Say the number of lines in the records below that hold the word "Tolkien", and only that number.

EXERCISE MATERIALS »

■ ■ ■ ■ ■

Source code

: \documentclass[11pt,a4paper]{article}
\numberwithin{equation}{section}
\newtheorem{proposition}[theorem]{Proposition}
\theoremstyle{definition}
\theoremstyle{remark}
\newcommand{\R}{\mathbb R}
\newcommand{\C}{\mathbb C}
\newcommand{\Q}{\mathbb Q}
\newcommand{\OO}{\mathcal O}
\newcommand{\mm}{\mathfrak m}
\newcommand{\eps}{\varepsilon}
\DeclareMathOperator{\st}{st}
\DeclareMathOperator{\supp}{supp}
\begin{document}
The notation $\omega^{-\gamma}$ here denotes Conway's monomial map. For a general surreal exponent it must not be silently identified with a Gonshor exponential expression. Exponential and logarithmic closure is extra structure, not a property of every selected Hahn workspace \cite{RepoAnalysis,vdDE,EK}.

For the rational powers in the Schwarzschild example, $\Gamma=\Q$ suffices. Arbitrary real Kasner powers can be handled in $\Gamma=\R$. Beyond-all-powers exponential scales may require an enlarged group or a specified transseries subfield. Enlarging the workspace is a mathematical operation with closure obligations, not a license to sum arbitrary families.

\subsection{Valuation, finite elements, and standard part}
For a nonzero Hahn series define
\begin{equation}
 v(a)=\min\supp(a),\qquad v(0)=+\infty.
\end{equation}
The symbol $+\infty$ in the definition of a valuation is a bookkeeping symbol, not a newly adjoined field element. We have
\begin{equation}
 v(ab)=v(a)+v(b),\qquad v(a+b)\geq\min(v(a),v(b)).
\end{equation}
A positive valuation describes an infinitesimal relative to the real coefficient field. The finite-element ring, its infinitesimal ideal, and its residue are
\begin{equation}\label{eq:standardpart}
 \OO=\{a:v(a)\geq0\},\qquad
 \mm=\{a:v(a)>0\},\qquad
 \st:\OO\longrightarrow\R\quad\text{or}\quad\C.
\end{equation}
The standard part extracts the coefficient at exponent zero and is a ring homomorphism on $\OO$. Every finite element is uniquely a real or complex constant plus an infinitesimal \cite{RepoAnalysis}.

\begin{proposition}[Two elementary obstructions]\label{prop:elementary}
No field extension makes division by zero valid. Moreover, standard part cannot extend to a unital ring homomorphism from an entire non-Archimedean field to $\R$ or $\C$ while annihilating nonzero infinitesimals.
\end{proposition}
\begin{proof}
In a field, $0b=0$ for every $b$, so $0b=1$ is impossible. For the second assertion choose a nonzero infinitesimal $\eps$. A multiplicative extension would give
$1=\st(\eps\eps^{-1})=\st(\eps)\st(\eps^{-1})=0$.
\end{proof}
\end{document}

■ ■ ■ ■ ■

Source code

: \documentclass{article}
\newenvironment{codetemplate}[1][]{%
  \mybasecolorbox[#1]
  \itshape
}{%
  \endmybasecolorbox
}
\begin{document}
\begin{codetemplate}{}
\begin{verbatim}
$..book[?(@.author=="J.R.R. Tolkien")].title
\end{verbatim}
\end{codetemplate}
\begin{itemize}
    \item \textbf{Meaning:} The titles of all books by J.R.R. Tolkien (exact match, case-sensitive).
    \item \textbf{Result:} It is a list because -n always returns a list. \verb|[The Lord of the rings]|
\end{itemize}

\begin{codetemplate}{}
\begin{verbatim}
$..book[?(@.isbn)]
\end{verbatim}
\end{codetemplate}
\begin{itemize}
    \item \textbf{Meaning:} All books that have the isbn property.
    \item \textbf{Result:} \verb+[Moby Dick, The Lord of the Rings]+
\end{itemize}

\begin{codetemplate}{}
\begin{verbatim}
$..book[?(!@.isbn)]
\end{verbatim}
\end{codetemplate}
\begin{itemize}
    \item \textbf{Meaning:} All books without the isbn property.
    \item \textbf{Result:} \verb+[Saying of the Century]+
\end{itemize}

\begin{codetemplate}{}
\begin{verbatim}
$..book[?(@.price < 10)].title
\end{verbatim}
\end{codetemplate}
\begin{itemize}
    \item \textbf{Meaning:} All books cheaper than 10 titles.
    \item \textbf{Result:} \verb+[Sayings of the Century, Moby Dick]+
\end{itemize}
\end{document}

■ ■ ■ ■ ■

REPLY »
2